What needs to be done :: Find the line containing "Otherwise, it prioritizes", then output it and every line after it through the end of the listing below, exactly as written.

___

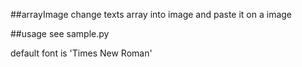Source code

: ##arrayImage
change texts array into image and paste it on a image

##usage
see sample.py

default font is 'Times New Roman'
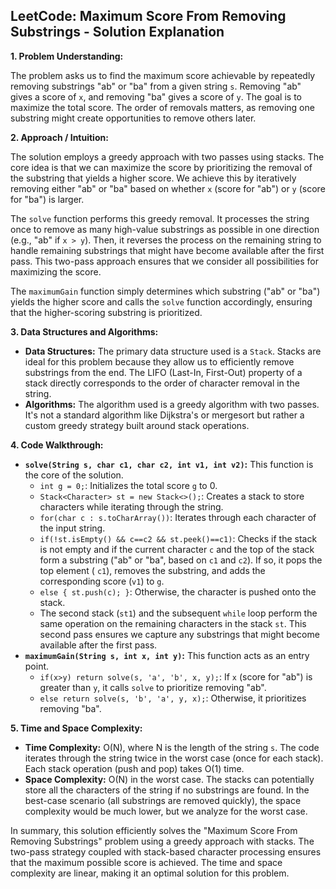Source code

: ## LeetCode: Maximum Score From Removing Substrings - Solution Explanation

**1. Problem Understanding:**

The problem asks us to find the maximum score achievable by repeatedly removing substrings "ab" or "ba" from a given string `s`.  Removing "ab" gives a score of `x`, and removing "ba" gives a score of `y`. The goal is to maximize the total score.  The order of removals matters, as removing one substring might create opportunities to remove others later.


**2. Approach / Intuition:**

The solution employs a greedy approach with two passes using stacks.  The core idea is that we can maximize the score by prioritizing the removal of the substring that yields a higher score.  We achieve this by iteratively removing either "ab" or "ba" based on whether `x` (score for "ab") or `y` (score for "ba") is larger.

The `solve` function performs this greedy removal. It processes the string once to remove as many high-value substrings as possible in one direction (e.g., "ab" if `x > y`). Then, it reverses the process on the remaining string to handle remaining substrings that might have become available after the first pass. This two-pass approach ensures that we consider all possibilities for maximizing the score.

The `maximumGain` function simply determines which substring ("ab" or "ba") yields the higher score and calls the `solve` function accordingly, ensuring that the higher-scoring substring is prioritized.


**3. Data Structures and Algorithms:**

* **Data Structures:** The primary data structure used is a `Stack`. Stacks are ideal for this problem because they allow us to efficiently remove substrings from the end.  The LIFO (Last-In, First-Out) property of a stack directly corresponds to the order of character removal in the string.
* **Algorithms:** The algorithm used is a greedy algorithm with two passes. It's not a standard algorithm like Dijkstra's or mergesort but rather a custom greedy strategy built around stack operations.


**4. Code Walkthrough:**

* **`solve(String s, char c1, char c2, int v1, int v2)`:** This function is the core of the solution.
    * `int g = 0;`: Initializes the total score `g` to 0.
    * `Stack<Character> st = new Stack<>();`: Creates a stack to store characters while iterating through the string.
    * `for(char c : s.toCharArray())`: Iterates through each character of the input string.
    * `if(!st.isEmpty() && c==c2 && st.peek()==c1)`: Checks if the stack is not empty and if the current character `c` and the top of the stack form a substring ("ab" or "ba", based on `c1` and `c2`). If so, it pops the top element ( `c1`), removes the substring, and adds the corresponding score (`v1`) to `g`.
    * `else { st.push(c); }`: Otherwise, the character is pushed onto the stack.
    * The second stack (`st1`) and the subsequent `while` loop perform the same operation on the remaining characters in the stack `st`.  This second pass ensures we capture any substrings that might become available after the first pass.
* **`maximumGain(String s, int x, int y)`:** This function acts as an entry point.
    * `if(x>y) return solve(s, 'a', 'b', x, y);`: If `x` (score for "ab") is greater than `y`, it calls `solve` to prioritize removing "ab".
    * `else return solve(s, 'b', 'a', y, x);`: Otherwise, it prioritizes removing "ba".


**5. Time and Space Complexity:**

* **Time Complexity:** O(N), where N is the length of the string `s`.  The code iterates through the string twice in the worst case (once for each stack). Each stack operation (push and pop) takes O(1) time.
* **Space Complexity:** O(N) in the worst case. The stacks can potentially store all the characters of the string if no substrings are found.  In the best-case scenario (all substrings are removed quickly), the space complexity would be much lower, but we analyze for the worst case.


In summary, this solution efficiently solves the "Maximum Score From Removing Substrings" problem using a greedy approach with stacks. The two-pass strategy coupled with stack-based character processing ensures that the maximum possible score is achieved. The time and space complexity are linear, making it an optimal solution for this problem.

___

Solution to this problem ::
    * `else return solve(s, 'b', 'a', y, x);`: Otherwise, it prioritizes removing "ba".


**5. Time and Space Complexity:**

* **Time Complexity:** O(N), where N is the length of the string `s`.  The code iterates through the string twice in the worst case (once for each stack). Each stack operation (push and pop) takes O(1) time.
* **Space Complexity:** O(N) in the worst case. The stacks can potentially store all the characters of the string if no substrings are found.  In the best-case scenario (all substrings are removed quickly), the space complexity would be much lower, but we analyze for the worst case.


In summary, this solution efficiently solves the "Maximum Score From Removing Substrings" problem using a greedy approach with stacks. The two-pass strategy coupled with stack-based character processing ensures that the maximum possible score is achieved. The time and space complexity are linear, making it an optimal solution for this problem.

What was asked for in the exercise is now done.